I have a machine that had 6.2 installed.  

Then, I tried to make a fresh install of 7.1; only to find out, all of the userland files and program were still there.  The system was upgraded but all of the other files remained( packages, ports, make.conf) 

This is a machine I use for testing and the info in it is not relevant.  I do not want an upgrade.  I want a clean install.  I want it all wiped clean.

I used /stand/sysinstall to install the new system and it all finished successfully.

I am sure this a simple matter, but I have not figure it out yet.

Any help is appreciated,
Thanks


----------



## graudeejs (Feb 21, 2009)

Install from cd/dvd (newfs partions)
[upgrade to security fix]
[update ports]
install packages or ports, depending what you prefer

also check this
http://daemonforums.org/showthread.php?t=1538


----------



## djcoder (Feb 21, 2009)

*newfs option Y is supposed to rewrite the entire slice?*

I previously read the Disklabel Editor help menu when creating partitions, after choosing "A", for "Auto Defaults", to create the default partitions, and noticed that the "Y" flag/option was set by default on all parts except swap.
With that flag set, the help menu says that "the file system in question will be ERASED and rebuilt from SCRATCH!"; however, many files/ports/packages from the previous install remain.

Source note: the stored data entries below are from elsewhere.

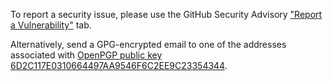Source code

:To report a security issue, please use the GitHub Security Advisory ["Report a Vulnerability"](https://github.com/fragglet/lhasa/security/advisories/new) tab.

Alternatively, send a GPG-encrypted email to one of the addresses associated with
[OpenPGP public key 6D2C117E0310664497AA9546F6C2EE9C23354344](https://keyserver.ubuntu.com/pks/lookup?search=6D2C117E0310664497AA9546F6C2EE9C23354344&op=index).
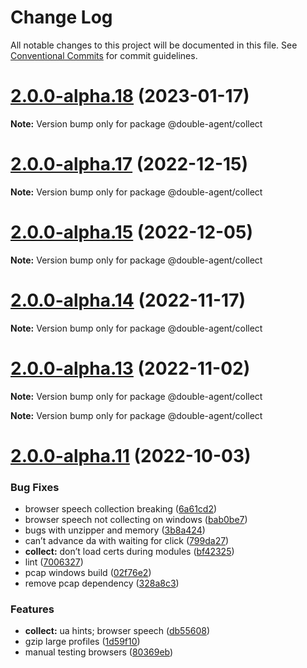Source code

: # Change Log

All notable changes to this project will be documented in this file.
See [Conventional Commits](https://conventionalcommits.org) for commit guidelines.

# [2.0.0-alpha.18](https://github.com/ulixee/unblocked/compare/v2.0.0-alpha.17...v2.0.0-alpha.18) (2023-01-17)

**Note:** Version bump only for package @double-agent/collect





# [2.0.0-alpha.17](https://github.com/ulixee/unblocked/compare/v2.0.0-alpha.15...v2.0.0-alpha.17) (2022-12-15)

**Note:** Version bump only for package @double-agent/collect





# [2.0.0-alpha.15](https://github.com/ulixee/unblocked/compare/v2.0.0-alpha.14...v2.0.0-alpha.15) (2022-12-05)

**Note:** Version bump only for package @double-agent/collect





# [2.0.0-alpha.14](https://github.com/ulixee/unblocked/compare/v2.0.0-alpha.13...v2.0.0-alpha.14) (2022-11-17)

**Note:** Version bump only for package @double-agent/collect





# [2.0.0-alpha.13](https://github.com/ulixee/unblocked/compare/v2.0.0-alpha.12...v2.0.0-alpha.13) (2022-11-02)

**Note:** Version bump only for package @double-agent/collect







**Note:** Version bump only for package @double-agent/collect





# [2.0.0-alpha.11](https://github.com/ulixee/unblocked/compare/v1.0.1...v2.0.0-alpha.11) (2022-10-03)


### Bug Fixes

* browser speech collection breaking ([6a61cd2](https://github.com/ulixee/unblocked/commit/6a61cd27538d2f3c9a1b6e823a68b498293c680b))
* browser speech not collecting on windows ([bab0be7](https://github.com/ulixee/unblocked/commit/bab0be717f1c8ad6ea7a252a493136b22ebd50f2))
* bugs with unzipper and memory ([3b8a424](https://github.com/ulixee/unblocked/commit/3b8a424109a7109107b48e0742665f943e5dfa80))
* can’t advance da with waiting for click ([799da27](https://github.com/ulixee/unblocked/commit/799da275bff9efd6e6e8bb3736c8e5c28709a455))
* **collect:** don’t load certs during modules ([bf42325](https://github.com/ulixee/unblocked/commit/bf4232587953c25499a4aa4f104a22172c10158a))
* lint ([7006327](https://github.com/ulixee/unblocked/commit/70063270438ad5e354a6ec1d32dbc4c57c9a0227))
* pcap windows build ([02f76e2](https://github.com/ulixee/unblocked/commit/02f76e273a35d60d3ddb968e2080e155c5fce5bf))
* remove pcap dependency ([328a8c3](https://github.com/ulixee/unblocked/commit/328a8c340433e266fddd68ee7ff1638af1eb58dd))


### Features

* **collect:** ua hints; browser speech ([db55608](https://github.com/ulixee/unblocked/commit/db55608b1025178c175397ce00c5ae67a7237e00))
* gzip large profiles ([1d59f10](https://github.com/ulixee/unblocked/commit/1d59f10c9aceb878cdbd3f51b9e28e60b78413c4))
* manual testing browsers ([80369eb](https://github.com/ulixee/unblocked/commit/80369eba36e039dfa5a0e00150cb9800afcedecb))

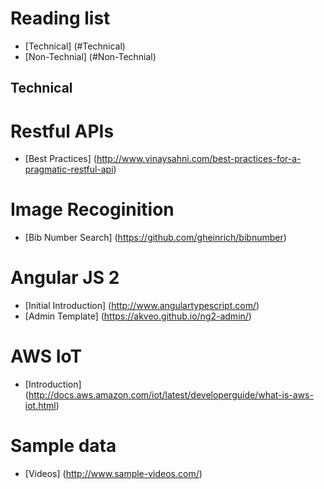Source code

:# Reading list
* [Technical] (#Technical)
* [Non-Technial] (#Non-Technial)

## Technical
# Restful APIs
* [Best Practices] (http://www.vinaysahni.com/best-practices-for-a-pragmatic-restful-api)

# Image Recoginition
* [Bib Number Search] (https://github.com/gheinrich/bibnumber)


# Angular JS 2
* [Initial Introduction] (http://www.angulartypescript.com/)
* [Admin Template] (https://akveo.github.io/ng2-admin/)

# AWS IoT
* [Introduction] (http://docs.aws.amazon.com/iot/latest/developerguide/what-is-aws-iot.html)

# Sample data
* [Videos] (http://www.sample-videos.com/)
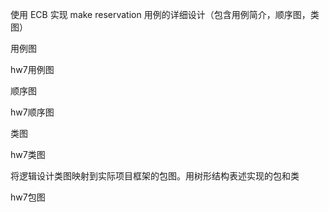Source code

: 使用 ECB 实现 make reservation 用例的详细设计（包含用例简介，顺序图，类图）

用例图

hw7用例图

顺序图

hw7顺序图

类图

hw7类图

将逻辑设计类图映射到实际项目框架的包图。用树形结构表述实现的包和类

hw7包图
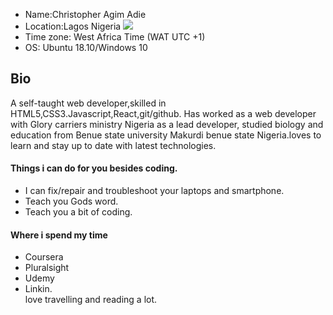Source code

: <ul>
  <li>Name:Christopher Agim Adie
  </li><li>Location:Lagos Nigeria
       <img src="http://buzznigeria.com/wp-content/uploads/2014/11/Lagos12.jpg" />
  <li>Time zone: West Africa Time (WAT UTC +1)
  <li>OS: Ubuntu 18.10/Windows 10
</ul>
<h2>Bio</h2> A self-taught web developer,skilled in HTML5,CSS3.Javascript,React,git/github. Has worked as a web developer with Glory carriers ministry Nigeria as a lead developer,
studied biology and education from Benue state university Makurdi benue state Nigeria.loves to learn and stay up to date with latest technologies.<br/>
<h4>Things i can do for you besides coding.</h4> 
  <ul>
    <li>I can fix/repair and troubleshoot your laptops and smartphone.</li>
    <li>Teach you Gods word.</li>  
    <li>Teach you a bit of coding.</li>
  </ul>
<h4> Where i spend my time </h4>
<ul>
  <li>Coursera</li>
  <li>Pluralsight</li>
  <li>Udemy</li>
  <li>Linkin.</li>
  love travelling and reading a lot.

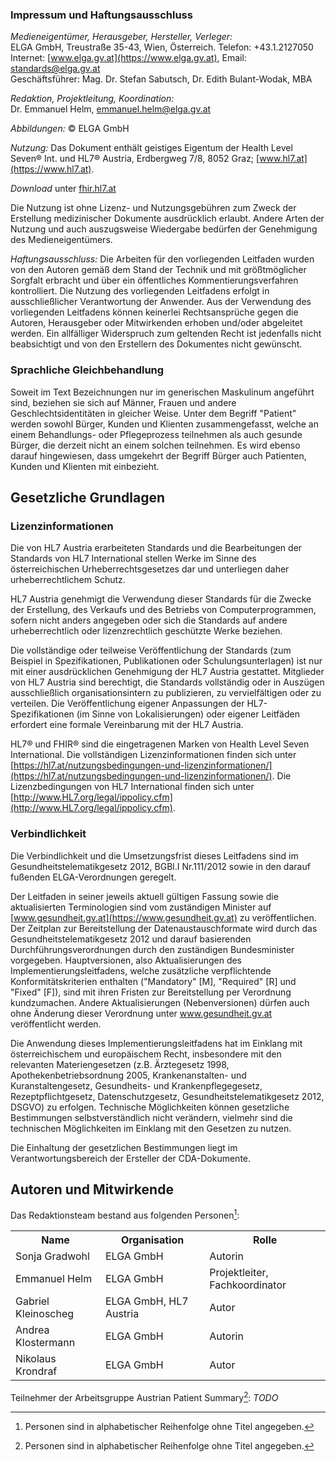 ### Impressum und Haftungsausschluss

*Medieneigentümer, Herausgeber, Hersteller, Verleger:*<br/>
ELGA GmbH, Treustraße 35-43, Wien, Österreich. Telefon: +43.1.2127050<br/>
Internet: [www.elga.gv.at](https://www.elga.gv.at), Email: [standards@elga.gv.at](mailto:standards@elga.gv.at)<br/>
Geschäftsführer: Mag. Dr. Stefan Sabutsch, Dr. Edith Bulant-Wodak, MBA

*Redaktion, Projektleitung, Koordination:*<br/>
Dr. Emmanuel Helm, [emmanuel.helm@elga.gv.at](mailto:emmanuel.helm@elga.gv.at)

*Abbildungen:* © ELGA GmbH

*Nutzung:* Das Dokument enthält geistiges Eigentum der Health Level Seven® Int. und HL7® Austria, Erdbergweg 7/8, 8052 Graz; [www.hl7.at](https://www.hl7.at).

*Download* unter [fhir.hl7.at](https://fhir.hl7.at)

Die Nutzung ist ohne Lizenz- und Nutzungsgebühren zum Zweck der Erstellung medizinischer Dokumente ausdrücklich erlaubt. Andere Arten der Nutzung und auch auszugsweise Wiedergabe bedürfen der Genehmigung des Medieneigentümers. 

*Haftungsausschluss:* Die Arbeiten für den vorliegenden Leitfaden wurden von den Autoren gemäß dem Stand der Technik und mit größtmöglicher Sorgfalt erbracht und über ein öffentliches Kommentierungsverfahren kontrolliert. Die Nutzung des vorliegenden Leitfadens erfolgt in ausschließlicher Verantwortung der Anwender. Aus der Verwendung des vorliegenden Leitfadens können keinerlei Rechtsansprüche gegen die Autoren, Herausgeber oder Mitwirkenden erhoben und/oder abgeleitet werden. Ein allfälliger Widerspruch zum geltenden Recht ist jedenfalls nicht beabsichtigt und von den Erstellern des Dokumentes nicht gewünscht. 

### Sprachliche Gleichbehandlung

Soweit im Text Bezeichnungen nur im generischen Maskulinum angeführt sind, beziehen sie sich auf Männer, Frauen und andere Geschlechtsidentitäten in gleicher Weise. Unter dem Begriff "Patient" werden sowohl Bürger, Kunden und Klienten zusammengefasst, welche an einem Behandlungs- oder Pflegeprozess teilnehmen als auch gesunde Bürger, die derzeit nicht an einem solchen teilnehmen. Es wird ebenso darauf hingewiesen, dass umgekehrt der Begriff Bürger auch Patienten, Kunden und Klienten mit einbezieht. 

## Gesetzliche Grundlagen

### Lizenzinformationen

Die von HL7 Austria erarbeiteten Standards und die Bearbeitungen der Standards von HL7 International stellen Werke im Sinne des österreichischen Urheberrechtsgesetzes dar und unterliegen daher urheberrechtlichem Schutz.

HL7 Austria genehmigt die Verwendung dieser Standards für die Zwecke der Erstellung, des Verkaufs und des Betriebs von Computerprogrammen, sofern nicht anders angegeben oder sich die Standards auf andere urheberrechtlich oder lizenzrechtlich geschützte Werke beziehen.

Die vollständige oder teilweise Veröffentlichung der Standards (zum Beispiel in Spezifikationen, Publikationen oder Schulungsunterlagen) ist nur mit einer ausdrücklichen Genehmigung der HL7 Austria gestattet. Mitglieder von HL7 Austria sind berechtigt, die Standards vollständig oder in Auszügen ausschließlich organisationsintern zu publizieren, zu vervielfältigen oder zu verteilen. Die Veröffentlichung eigener Anpassungen der HL7-Spezifikationen (im Sinne von Lokalisierungen) oder eigener Leitfäden erfordert eine formale Vereinbarung mit der HL7 Austria.

HL7® und FHIR® sind die eingetragenen Marken von Health Level Seven International. Die vollständigen Lizenzinformationen finden sich unter [https://hl7.at/nutzungsbedingungen-und-lizenzinformationen/](https://hl7.at/nutzungsbedingungen-und-lizenzinformationen/). Die Lizenzbedingungen von HL7 International finden sich unter [http://www.HL7.org/legal/ippolicy.cfm](http://www.HL7.org/legal/ippolicy.cfm).

### Verbindlichkeit

Die Verbindlichkeit und die Umsetzungsfrist dieses Leitfadens sind im Gesundheitstelematikgesetz 2012, BGBl.I Nr.111/2012 sowie in den darauf fußenden ELGA-Verordnungen geregelt.

Der Leitfaden in seiner jeweils aktuell gültigen Fassung sowie die aktualisierten Terminologien sind vom zuständigen Minister auf [www.gesundheit.gv.at](https://www.gesundheit.gv.at) zu veröffentlichen. Der Zeitplan zur Bereitstellung der Datenaustauschformate wird durch das Gesundheitstelematikgesetz 2012 und darauf basierenden Durchführungsverordnungen durch den zuständigen Bundesminister vorgegeben. Hauptversionen, also Aktualisierungen des Implementierungsleitfadens, welche zusätzliche verpflichtende Konformitätskriterien enthalten ("Mandatory" [M], "Required" [R] und "Fixed" [F]), sind mit ihren Fristen zur Bereitstellung per Verordnung kundzumachen. Andere Aktualisierungen (Nebenversionen) dürfen auch ohne Änderung dieser Verordnung unter www.gesundheit.gv.at veröffentlicht werden.

Die Anwendung dieses Implementierungsleitfadens hat im Einklang mit österreichischem und europäischem Recht, insbesondere mit den relevanten Materiengesetzen (z.B. Ärztegesetz 1998, Apothekenbetriebsordnung 2005, Krankenanstalten- und Kuranstaltengesetz, Gesundheits- und Krankenpflegegesetz, Rezeptpflichtgesetz, Datenschutzgesetz, Gesundheitstelematikgesetz 2012, DSGVO) zu erfolgen. Technische Möglichkeiten können gesetzliche Bestimmungen selbstverständlich nicht verändern, vielmehr sind die technischen Möglichkeiten im Einklang mit den Gesetzen zu nutzen.

Die Einhaltung der gesetzlichen Bestimmungen liegt im Verantwortungsbereich der Ersteller der CDA-Dokumente.

## Autoren und Mitwirkende

Das Redaktionsteam bestand aus folgenden Personen[^1]: 
<table class="wikitable">
<tbody><tr>
<th> Name
</th>
<th> Organisation
</th>
<th> Rolle
</th></tr>
<tr>
<td> Sonja Gradwohl
</td>
<td> ELGA GmbH
</td>
<td> Autorin
</td></tr>
<tr>
<td> Emmanuel Helm
</td>
<td> ELGA GmbH
</td>
<td> Projektleiter, Fachkoordinator
</td></tr>
<tr>
<td> Gabriel Kleinoscheg
</td>
<td> ELGA GmbH, HL7 Austria
</td>
<td> Autor
</td></tr>
<tr>
<td> Andrea Klostermann
</td>
<td> ELGA GmbH
</td>
<td> Autorin
</td></tr>
<tr>
<td> Nikolaus Krondraf 
</td>
<td> ELGA GmbH
</td>
<td> Autor
</td></tr>
</tbody></table>


Teilnehmer der Arbeitsgruppe Austrian Patient Summary[^1]: *TODO*

[^1]: Personen sind in alphabetischer Reihenfolge ohne Titel angegeben.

Is this what you were talking about, killasmurf86?

Just to be clear, in the Disklabel Editor, I have been choosing "A" and then "Q".  As well as, choosing the standard FreeBSD MBR and "A" to use the entire disk in the FDISK Partition Editor.

I had imagined there would be some straight forward way to reinstall a new clean system.  I still have hope

Plus I am not very familiar with disc slicing.

Again, all help is welcome.


----------



## graudeejs (Feb 22, 2009)

in disklabel, delete slices, with D
and create new, then you will have new setup
if you reenter labels for previous slices they won't be formated

[It's easy to install (as easy as win), i just don't understand what is confusing you]


----------